Tugas Analisa Berita
1. "Modus
yang digunakan adalah mencuri dengan menggunakan kunci leter T. Untuk
memuluskan aksinya, tersangka sengaja mengincar
motor keluaran lama, bukan yang terbaru. "
Menurut saya,
berita diatas adalah termasuk analitik, kenapa analitik ? karena orang tersebut
melakukan pencurian motor, ya harus dilaporkan ke pihak yang berwajib.
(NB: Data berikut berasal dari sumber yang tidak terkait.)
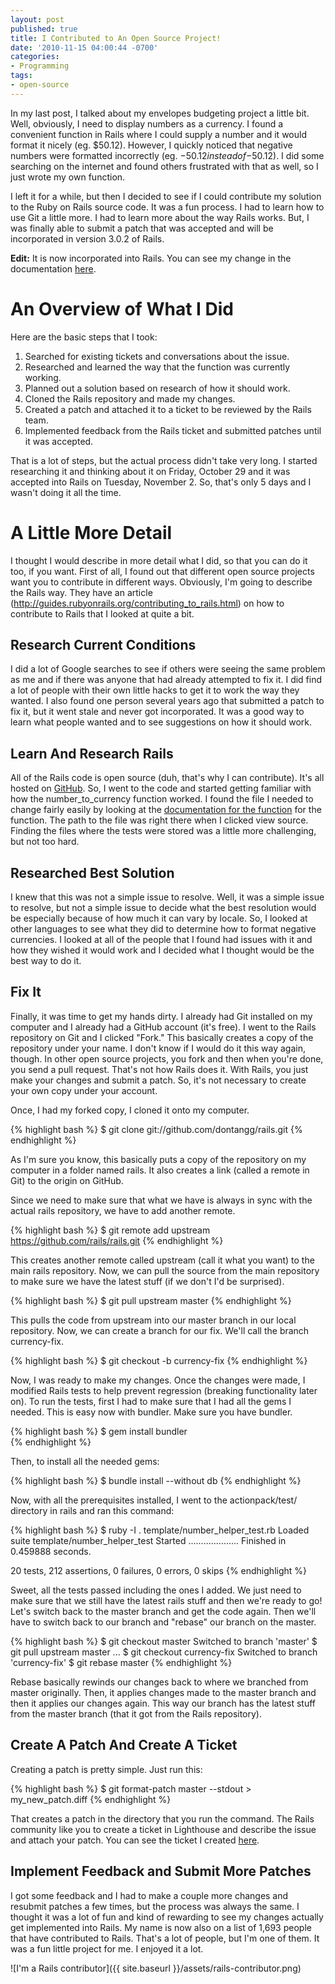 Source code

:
 ```yaml
---
layout: post
published: true
title: I Contributed to An Open Source Project!
date: '2010-11-15 04:00:44 -0700'
categories:
- Programming
tags:
- open-source
---
```


In my last post, I talked about my envelopes budgeting project a little bit.
Well, obviously, I need to display numbers as a currency. I found a convenient
function in Rails where I could supply a number and it would format it nicely
(eg. $50.12). However, I quickly noticed that negative numbers were formatted
incorrectly (eg. $-50.12 instead of -$50.12). I did some searching on the internet and found others
frustrated with that as well, so I just wrote my own function.

I left it for a while, but then I decided to see if I could contribute my
solution to the Ruby on Rails source code. It was a fun process. I had to learn
how to use Git a little more. I had to learn more about the way Rails works.
But, I was finally able to submit a patch that was accepted and will be
incorporated in version 3.0.2 of Rails.

**Edit:** It is now incorporated into Rails. You can see my change in the
documentation
[here](http://api.rubyonrails.org/classes/ActionView/Helpers/NumberHelper.html).

# An Overview of What I Did

Here are the basic steps that I took:

1. Searched for existing tickets and conversations about the issue.
2. Researched and learned the way that the function was currently working.
3. Planned out a solution based on research of how it should work.
4. Cloned the Rails repository and made my changes.
5. Created a patch and attached it to a ticket to be reviewed by the Rails
   team.
6. Implemented feedback from the Rails ticket and submitted patches until it
   was accepted.

That is a lot of steps, but the actual process didn't take very long. I started
researching it and thinking about it on Friday, October 29 and it was accepted
into Rails on Tuesday, November 2. So, that's only 5 days and I wasn't doing it
all the time.

# A Little More Detail

I thought I would describe in more detail what I did, so that you can do it
too, if you want. First of all, I found out that different open source projects
want you to contribute in different ways. Obviously, I'm going to describe the
Rails way. They have an article (<http://guides.rubyonrails.org/contributing_to_rails.html>)
on how to contribute to Rails that I looked at quite a bit.

## Research Current Conditions

I did a lot of Google searches to see if others were seeing the same problem as
me and if there was anyone that had already attempted to fix it. I did find a
lot of people with their own little hacks to get it to work the way they
wanted. I also found one person several years ago that submitted a patch to fix
it, but it went stale and never got incorporated. It was a good way to learn
what people wanted and to see suggestions on how it should work.

## Learn And Research Rails

All of the Rails code is open source (duh, that's why I can contribute). It's
all hosted on [GitHub](https://github.com/rails/rails). So, I went to the code
and started getting familiar with how the number_to_currency function worked. I
found the file I needed to change fairly easily by looking at the
[documentation for the function](http://api.rubyonrails.org/classes/ActionView/Helpers/NumberHelper.html#method-i-number_to_currency)
for the function. The path to the file was right there when I clicked view
source. Finding the files where the tests were stored was a little more
challenging, but not too hard.

## Researched Best Solution

I knew that this was not a simple issue to resolve. Well, it was a simple issue
to resolve, but not a simple issue to decide what the best resolution would be
especially because of how much it can vary by locale. So, I looked at other
languages to see what they did to determine how to format negative currencies.
I looked at all of the people that I found had issues with it and how they
wished it would work and I decided what I thought would be the best way to do
it.

## Fix It

Finally, it was time to get my hands dirty. I already had Git installed on my
computer and I already had a GitHub account (it's free). I went to the Rails
repository on Git and I clicked "Fork." This basically creates a copy of the
repository under your name. I don't know if I would do it this way again,
though. In other open source projects, you fork and then when you're done, you
send a pull request. That's not how Rails does it. With Rails, you just make
your changes and submit a patch. So, it's not necessary to create your own copy
under your account.

Once, I had my forked copy, I cloned it onto my computer.

{% highlight bash %}
$ git clone git://github.com/dontangg/rails.git
{% endhighlight %}

As I'm sure you know, this basically puts a copy of the repository on my
computer in a folder named rails. It also creates a link (called a remote in
Git) to the origin on GitHub.

Since we need to make sure that what we have is always in sync with the actual
rails repository, we have to add another remote.

{% highlight bash %}
$ git remote add upstream https://github.com/rails/rails.git
{% endhighlight %}

This creates another remote called upstream (call it what you want) to the main
rails repository. Now, we can pull the source from the main repository to make
sure we have the latest stuff (if we don't I'd be surprised).

{% highlight bash %}
$ git pull upstream master
{% endhighlight %}

This pulls the code from upstream into our master branch in our local
repository. Now, we can create a branch for our fix. We'll call the branch
currency-fix.

{% highlight bash %}
$ git checkout -b currency-fix
{% endhighlight %}

Now, I was ready to make my changes. Once the changes were made, I modified
Rails tests to help prevent regression (breaking functionality later on). To
run the tests, first I had to make sure that I had all the gems I needed. This
is easy now with bundler. Make sure you have bundler.

{% highlight bash %}
$ gem install bundler<br />
{% endhighlight %}

Then, to install all the needed gems:</p>

{% highlight bash %}
$ bundle install --without db
{% endhighlight %}

Now, with all the prerequisites installed, I went to the actionpack/test/
directory in rails and ran this command:

{% highlight bash %}
$ ruby -I . template/number_helper_test.rb
Loaded suite template/number_helper_test
Started
....................
Finished in 0.459888 seconds.

20 tests, 212 assertions, 0 failures, 0 errors, 0 skips
{% endhighlight %}

Sweet, all the tests passed including the ones I added. We just need to make
sure that we still have the latest rails stuff and then we're ready to go!
Let's switch back to the master branch and get the code again. Then we'll have
to switch back to our branch and "rebase" our branch on the master.

{% highlight bash %}
$ git checkout master
Switched to branch 'master'
$ git pull upstream master
...
$ git checkout currency-fix
Switched to branch 'currency-fix'
$ git rebase master
{% endhighlight %}

Rebase basically rewinds our changes back to where we branched from master
originally. Then, it applies changes made to the master branch and then it
applies our changes again. This way our branch has the latest stuff from the
master branch (that it got from the Rails repository).

## Create A Patch And Create A Ticket

Creating a patch is pretty simple. Just run this:

{% highlight bash %}
$ git format-patch master --stdout > my_new_patch.diff
{% endhighlight %}

That creates a patch in the directory that you run the command. The Rails
community like you to create a ticket in Lighthouse and describe the issue and
attach your patch. You can see the ticket I created
[here](https://rails.lighthouseapp.com/projects/8994/tickets/5894-number_to_currency-doesnt-format-negative-numbers-correctly).

## Implement Feedback and Submit More Patches

I got some feedback and I had to make a couple more changes and resubmit
patches a few times, but the process was always the same. I thought it was a
lot of fun and kind of rewarding to see my changes actually get implemented
into Rails. My name is now also on a list of 1,693 people that have contributed
to Rails. That's a lot of people, but I'm one of them. It was a fun little
project for me. I enjoyed it a lot.

![I'm a Rails contributor]({{ site.baseurl }}/assets/rails-contributor.png)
Karena
dimana-mana pelaku kejahatan memang sepantasnya dilaporkan ke pihak yang
berwajib, supaya bisa diatasi oleh ahlinya
2." Foto pria
mirip Gayus yang tengah makan di restoran di Jakarta tersebar di media sosial.
Meski belum membenarkan bahwa pria tersebut Gayus,
Kementerian Hukum dan Hak Asasi Manusia mengatakan pada tanggal 9 September Gayus
memang dipinjam dari penjara untuk kepentingan sidang di Pengadilan Agama,
Jakarta Utara."
Menurut saya, berita diatas adalah mengandung pernyataan empiris, karena disitu
dijelaskan bahwa hanya mirip saja dan belum tentu terbukti itu Gayus, karena
berita ini harus benar-benar diselidiki lagi agar terbukti kalau itu memang
benar dia.
3." Badan
Meteorologi Giofisika dan Klimatologi (BMKG) provinsi Lampung memprediksi musim
kemarau pada 2015 ini diperkirakan lebih panjang
dari tahun sebelumnya. Tahun 2014 musim kemarau berakhir pada bulan November, namun
tahun ini, musim kemarau diperkirakan masih berlangsung hingga November 2015."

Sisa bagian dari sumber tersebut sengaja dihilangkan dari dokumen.